Re: [PATCH] tracing/osnoise: fix potential deadlock in cpu hotplug

From: Steven Rostedt

Date: Wed Mar 25 2026 - 10:35:54 EST


On Wed, 25 Mar 2026 10:25:42 +0800 (CST)
<hu.shengming@xxxxxxxxxx> wrote:

> >On Tue, 24 Mar 2026 15:06:16 +0800 (CST)
> ><hu.shengming@xxxxxxxxxx> wrote:
> >
> >> From: luohaiyang10243395 <luo.haiyang@xxxxxxxxxx>
> >>
> >> The following sequence may leads deadlock in cpu hotplug:
> >>
> >> CPU0 | CPU1
> >> | schedule_work_on
> >> |
> >> _cpu_down//set CPU1 offline |
> >> cpus_write_lock |
> >> | osnoise_hotplug_workfn
> >> | mutex_lock(&interface_lock);
> >> | cpus_read_lock(); //wait cpu_hotplug_lock
> >> |
> >> | cpuhp/1
> >> | osnoise_cpu_die
> >> | kthread_stop
> >> | wait_for_completion //wait osnoise/1 exit
> >> |
> >> | osnoise/1
> >> | osnoise_sleep
> >> | mutex_lock(&interface_lock); //deadlock
> >>
> >> Fix by swap the order of cpus_read_lock() and mutex_lock(&interface_lock).
> >
> >So the deadlock is due to the "wait_for_completion"?
>
> The osnoise_cpu_init callback returns directly, which may allow another CPU offline task to run,
> the offline task holds the cpu_hotplug_lock while waiting for the osnoise task to exit.
> osnoise_hotplug_workfn may acquire interface_lock first, causing the offline task to be blocked.
> This is an ABBA deadlock.

Right, as I said, it is due to the "wait_for_completion" and not due to two
different locks. One is waiting for the osnoise task to exit (the
"wait_for_completion") but the osnoise task is blocked on the interface_lock().

Better to show it as:


task1 task2 task3
----- ----- -----

mutex_lock(&interface_lock)

[CPU GOING OFFLINE]

cpus_write_lock();
osnoise_cpu_die();
kthread_stop(task3);
wait_for_completion();

osnoise_sleep();
mutex_lock(&interface_lock);

cpus_read_lock();

[DEAD LOCK]

>
> >How did you find this bug?
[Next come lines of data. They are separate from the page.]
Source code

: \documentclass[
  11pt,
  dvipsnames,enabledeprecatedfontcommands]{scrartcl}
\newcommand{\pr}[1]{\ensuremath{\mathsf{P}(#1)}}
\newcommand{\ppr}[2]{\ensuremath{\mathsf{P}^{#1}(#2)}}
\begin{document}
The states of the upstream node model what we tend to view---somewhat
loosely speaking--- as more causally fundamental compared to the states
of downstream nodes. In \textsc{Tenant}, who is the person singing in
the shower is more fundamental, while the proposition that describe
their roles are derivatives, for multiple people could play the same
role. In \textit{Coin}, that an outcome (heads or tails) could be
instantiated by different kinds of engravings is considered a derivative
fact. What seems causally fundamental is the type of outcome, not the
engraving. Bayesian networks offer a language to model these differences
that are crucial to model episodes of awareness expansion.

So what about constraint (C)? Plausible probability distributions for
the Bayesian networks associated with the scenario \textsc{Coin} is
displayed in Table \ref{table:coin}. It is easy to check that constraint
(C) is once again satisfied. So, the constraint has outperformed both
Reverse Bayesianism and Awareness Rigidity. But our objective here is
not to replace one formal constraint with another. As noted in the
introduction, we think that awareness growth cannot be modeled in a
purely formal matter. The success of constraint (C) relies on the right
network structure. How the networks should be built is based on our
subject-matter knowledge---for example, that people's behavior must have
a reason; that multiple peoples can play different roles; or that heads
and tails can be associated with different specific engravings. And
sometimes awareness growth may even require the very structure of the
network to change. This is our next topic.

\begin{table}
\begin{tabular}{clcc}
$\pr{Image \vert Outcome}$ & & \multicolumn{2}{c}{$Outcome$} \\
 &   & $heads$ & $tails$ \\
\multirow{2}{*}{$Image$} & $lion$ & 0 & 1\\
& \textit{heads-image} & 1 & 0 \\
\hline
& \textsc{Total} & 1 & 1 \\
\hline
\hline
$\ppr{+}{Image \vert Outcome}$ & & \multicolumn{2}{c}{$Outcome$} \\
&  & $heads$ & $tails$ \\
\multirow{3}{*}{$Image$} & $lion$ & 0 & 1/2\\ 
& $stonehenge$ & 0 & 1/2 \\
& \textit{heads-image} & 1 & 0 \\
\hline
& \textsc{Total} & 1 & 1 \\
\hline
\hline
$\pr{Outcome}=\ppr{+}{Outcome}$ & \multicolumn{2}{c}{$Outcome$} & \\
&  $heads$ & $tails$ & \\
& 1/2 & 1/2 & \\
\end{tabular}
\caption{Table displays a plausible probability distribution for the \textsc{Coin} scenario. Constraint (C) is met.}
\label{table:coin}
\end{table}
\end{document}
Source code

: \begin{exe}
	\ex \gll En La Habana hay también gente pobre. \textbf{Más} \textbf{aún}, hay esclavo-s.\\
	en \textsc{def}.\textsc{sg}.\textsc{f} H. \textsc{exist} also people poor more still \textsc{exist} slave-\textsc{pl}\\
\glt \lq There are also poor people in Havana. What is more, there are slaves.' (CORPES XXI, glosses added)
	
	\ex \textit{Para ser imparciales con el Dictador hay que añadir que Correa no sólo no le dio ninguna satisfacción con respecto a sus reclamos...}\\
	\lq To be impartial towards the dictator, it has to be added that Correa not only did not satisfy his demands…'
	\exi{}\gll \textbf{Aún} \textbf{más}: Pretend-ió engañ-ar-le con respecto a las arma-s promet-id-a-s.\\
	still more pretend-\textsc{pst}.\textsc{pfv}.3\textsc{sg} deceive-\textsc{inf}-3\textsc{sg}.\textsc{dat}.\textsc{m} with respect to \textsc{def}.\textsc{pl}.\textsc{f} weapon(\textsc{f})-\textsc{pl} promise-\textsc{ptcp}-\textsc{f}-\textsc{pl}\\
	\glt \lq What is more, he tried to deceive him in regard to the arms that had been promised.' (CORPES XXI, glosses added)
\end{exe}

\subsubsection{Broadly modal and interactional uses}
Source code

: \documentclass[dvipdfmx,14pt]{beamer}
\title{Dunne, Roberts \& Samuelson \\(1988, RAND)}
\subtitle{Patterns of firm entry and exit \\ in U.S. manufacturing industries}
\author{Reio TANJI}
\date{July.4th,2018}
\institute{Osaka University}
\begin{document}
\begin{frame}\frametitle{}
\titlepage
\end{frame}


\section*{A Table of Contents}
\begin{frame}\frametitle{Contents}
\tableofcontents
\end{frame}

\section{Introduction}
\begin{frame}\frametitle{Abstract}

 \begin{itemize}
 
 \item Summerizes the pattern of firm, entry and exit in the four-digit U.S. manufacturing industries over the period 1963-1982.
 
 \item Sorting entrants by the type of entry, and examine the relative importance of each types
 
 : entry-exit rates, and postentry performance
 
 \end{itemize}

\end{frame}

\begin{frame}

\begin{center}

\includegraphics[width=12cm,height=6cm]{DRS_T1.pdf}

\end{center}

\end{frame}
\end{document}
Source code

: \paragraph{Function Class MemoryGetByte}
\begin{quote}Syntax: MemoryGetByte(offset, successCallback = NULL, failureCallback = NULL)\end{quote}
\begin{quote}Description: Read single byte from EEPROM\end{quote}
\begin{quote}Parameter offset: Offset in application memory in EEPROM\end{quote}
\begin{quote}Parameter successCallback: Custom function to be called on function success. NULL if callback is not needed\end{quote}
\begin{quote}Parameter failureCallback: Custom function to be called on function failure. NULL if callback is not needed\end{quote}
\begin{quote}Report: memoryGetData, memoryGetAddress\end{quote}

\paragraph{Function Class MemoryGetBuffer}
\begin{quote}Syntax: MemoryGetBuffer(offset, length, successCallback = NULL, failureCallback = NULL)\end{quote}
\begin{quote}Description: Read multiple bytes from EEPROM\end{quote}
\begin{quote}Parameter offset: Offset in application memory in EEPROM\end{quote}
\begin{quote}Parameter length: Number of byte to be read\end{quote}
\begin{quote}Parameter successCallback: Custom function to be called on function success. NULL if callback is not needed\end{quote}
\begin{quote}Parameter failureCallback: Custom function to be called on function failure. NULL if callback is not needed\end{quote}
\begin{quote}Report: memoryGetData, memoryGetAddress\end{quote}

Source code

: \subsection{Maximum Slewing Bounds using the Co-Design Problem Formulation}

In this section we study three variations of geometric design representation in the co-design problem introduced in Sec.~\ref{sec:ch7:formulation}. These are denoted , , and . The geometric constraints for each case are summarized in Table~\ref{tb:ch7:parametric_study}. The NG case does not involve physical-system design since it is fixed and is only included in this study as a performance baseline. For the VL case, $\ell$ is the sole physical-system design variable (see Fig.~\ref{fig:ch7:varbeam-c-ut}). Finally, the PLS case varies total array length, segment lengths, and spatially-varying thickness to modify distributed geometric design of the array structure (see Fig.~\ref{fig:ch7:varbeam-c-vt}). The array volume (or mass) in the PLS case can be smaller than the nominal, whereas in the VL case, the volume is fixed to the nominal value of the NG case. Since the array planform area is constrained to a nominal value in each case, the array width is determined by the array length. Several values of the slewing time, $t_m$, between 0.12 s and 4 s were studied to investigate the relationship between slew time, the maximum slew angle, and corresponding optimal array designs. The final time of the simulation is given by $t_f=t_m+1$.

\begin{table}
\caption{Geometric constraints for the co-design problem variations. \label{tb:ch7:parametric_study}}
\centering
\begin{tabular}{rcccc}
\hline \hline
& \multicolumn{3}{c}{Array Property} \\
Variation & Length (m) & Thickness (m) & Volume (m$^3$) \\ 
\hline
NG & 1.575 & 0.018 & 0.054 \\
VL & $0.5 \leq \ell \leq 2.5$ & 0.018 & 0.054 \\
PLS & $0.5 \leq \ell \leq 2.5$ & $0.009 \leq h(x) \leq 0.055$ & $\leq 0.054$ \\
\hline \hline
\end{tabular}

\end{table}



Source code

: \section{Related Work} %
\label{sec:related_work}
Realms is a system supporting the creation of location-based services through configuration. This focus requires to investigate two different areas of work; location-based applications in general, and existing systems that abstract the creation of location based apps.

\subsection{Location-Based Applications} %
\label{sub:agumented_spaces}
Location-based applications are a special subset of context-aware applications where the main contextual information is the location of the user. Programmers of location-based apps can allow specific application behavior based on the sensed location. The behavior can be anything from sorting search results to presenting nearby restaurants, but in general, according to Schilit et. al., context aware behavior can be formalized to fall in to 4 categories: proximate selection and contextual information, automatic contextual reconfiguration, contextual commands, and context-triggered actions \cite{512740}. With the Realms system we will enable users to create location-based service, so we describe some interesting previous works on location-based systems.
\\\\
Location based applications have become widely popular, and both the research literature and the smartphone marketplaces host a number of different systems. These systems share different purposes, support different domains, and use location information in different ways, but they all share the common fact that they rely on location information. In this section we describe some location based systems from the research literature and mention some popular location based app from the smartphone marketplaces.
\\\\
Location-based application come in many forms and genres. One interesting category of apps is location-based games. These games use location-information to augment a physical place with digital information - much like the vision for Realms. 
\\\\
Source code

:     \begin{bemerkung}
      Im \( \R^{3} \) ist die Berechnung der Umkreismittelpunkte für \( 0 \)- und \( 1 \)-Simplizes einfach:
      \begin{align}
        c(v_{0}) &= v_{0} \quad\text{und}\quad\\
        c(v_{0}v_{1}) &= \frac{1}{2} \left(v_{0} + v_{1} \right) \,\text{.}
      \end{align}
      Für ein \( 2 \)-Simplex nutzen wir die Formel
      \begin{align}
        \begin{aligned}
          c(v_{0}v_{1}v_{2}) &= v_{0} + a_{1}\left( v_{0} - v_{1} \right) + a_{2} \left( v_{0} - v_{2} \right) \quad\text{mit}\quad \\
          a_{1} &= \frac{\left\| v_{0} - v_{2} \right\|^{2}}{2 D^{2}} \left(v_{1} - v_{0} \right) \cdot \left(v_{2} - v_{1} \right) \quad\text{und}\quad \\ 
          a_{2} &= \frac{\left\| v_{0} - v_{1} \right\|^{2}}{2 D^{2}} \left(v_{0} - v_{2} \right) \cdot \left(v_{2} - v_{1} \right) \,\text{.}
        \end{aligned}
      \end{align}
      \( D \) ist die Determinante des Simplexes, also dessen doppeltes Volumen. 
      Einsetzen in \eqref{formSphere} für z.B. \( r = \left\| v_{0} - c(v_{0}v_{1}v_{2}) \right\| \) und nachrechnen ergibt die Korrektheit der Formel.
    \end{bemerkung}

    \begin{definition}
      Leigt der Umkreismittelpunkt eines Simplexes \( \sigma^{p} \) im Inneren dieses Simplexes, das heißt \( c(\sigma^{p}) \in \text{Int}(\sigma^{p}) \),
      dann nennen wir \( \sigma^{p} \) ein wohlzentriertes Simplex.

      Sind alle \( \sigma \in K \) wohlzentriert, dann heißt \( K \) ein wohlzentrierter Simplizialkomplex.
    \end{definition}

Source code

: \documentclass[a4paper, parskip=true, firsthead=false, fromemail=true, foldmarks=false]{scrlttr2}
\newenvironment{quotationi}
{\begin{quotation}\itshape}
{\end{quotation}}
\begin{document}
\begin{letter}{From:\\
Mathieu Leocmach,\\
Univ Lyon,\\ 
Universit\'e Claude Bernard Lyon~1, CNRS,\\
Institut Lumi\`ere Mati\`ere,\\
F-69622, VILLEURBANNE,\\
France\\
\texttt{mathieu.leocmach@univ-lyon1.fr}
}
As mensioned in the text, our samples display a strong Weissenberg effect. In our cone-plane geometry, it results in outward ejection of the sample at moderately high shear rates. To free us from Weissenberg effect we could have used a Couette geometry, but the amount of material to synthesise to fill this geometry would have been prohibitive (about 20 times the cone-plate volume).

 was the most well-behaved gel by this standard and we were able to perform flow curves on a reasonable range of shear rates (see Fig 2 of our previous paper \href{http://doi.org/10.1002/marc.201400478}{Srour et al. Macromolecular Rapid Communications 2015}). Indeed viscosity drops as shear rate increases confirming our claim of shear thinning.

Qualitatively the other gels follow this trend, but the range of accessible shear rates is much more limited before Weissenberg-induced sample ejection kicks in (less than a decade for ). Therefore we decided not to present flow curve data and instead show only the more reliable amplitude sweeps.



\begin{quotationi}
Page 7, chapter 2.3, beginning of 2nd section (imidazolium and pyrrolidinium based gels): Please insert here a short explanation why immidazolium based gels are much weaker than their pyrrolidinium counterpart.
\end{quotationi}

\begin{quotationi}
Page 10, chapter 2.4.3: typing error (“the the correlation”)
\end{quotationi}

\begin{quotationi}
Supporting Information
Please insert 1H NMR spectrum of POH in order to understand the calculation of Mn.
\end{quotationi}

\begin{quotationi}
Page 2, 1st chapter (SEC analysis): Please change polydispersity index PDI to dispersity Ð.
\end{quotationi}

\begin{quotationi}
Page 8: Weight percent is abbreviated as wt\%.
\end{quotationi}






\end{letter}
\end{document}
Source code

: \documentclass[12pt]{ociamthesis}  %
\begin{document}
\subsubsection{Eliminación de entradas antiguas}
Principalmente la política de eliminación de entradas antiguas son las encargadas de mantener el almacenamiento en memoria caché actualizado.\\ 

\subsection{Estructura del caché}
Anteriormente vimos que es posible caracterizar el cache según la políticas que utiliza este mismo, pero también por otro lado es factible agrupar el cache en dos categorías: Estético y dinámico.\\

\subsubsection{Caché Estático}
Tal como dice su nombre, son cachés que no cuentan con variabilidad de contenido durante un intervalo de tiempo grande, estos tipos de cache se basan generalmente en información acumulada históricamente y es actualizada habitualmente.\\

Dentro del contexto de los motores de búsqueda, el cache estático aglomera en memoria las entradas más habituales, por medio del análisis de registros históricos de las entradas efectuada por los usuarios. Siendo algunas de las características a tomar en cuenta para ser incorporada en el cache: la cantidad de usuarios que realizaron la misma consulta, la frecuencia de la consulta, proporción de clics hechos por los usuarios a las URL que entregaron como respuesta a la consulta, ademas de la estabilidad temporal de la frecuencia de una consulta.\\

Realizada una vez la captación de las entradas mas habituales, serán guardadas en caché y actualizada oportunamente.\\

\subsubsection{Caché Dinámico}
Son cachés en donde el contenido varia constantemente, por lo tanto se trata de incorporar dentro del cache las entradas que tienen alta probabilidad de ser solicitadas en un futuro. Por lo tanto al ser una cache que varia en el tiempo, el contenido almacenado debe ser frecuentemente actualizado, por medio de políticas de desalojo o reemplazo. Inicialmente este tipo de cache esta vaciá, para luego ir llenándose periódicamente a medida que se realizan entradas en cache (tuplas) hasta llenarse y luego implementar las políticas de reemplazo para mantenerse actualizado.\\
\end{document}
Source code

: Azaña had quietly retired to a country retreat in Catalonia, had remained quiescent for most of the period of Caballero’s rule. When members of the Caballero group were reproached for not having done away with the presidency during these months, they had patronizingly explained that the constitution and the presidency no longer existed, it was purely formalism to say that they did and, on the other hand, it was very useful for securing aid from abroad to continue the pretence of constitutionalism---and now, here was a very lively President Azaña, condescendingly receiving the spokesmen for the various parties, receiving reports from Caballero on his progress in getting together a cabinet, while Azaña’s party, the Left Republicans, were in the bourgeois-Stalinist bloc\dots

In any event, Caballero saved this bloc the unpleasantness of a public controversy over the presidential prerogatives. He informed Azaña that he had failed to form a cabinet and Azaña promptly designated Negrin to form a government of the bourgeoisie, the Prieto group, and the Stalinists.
Inspection, AI, triggered?
> >
> >Thanks,
> >
> >-- Steve
>
> We run autotests on kernel-6.6, report following hung task warning, and we think the same issue exists
> in linux-stable.

Thanks. It's usually good to state how a bug was discovered when fixing it.

Could you send a v2 with an updated change log?

-- Steve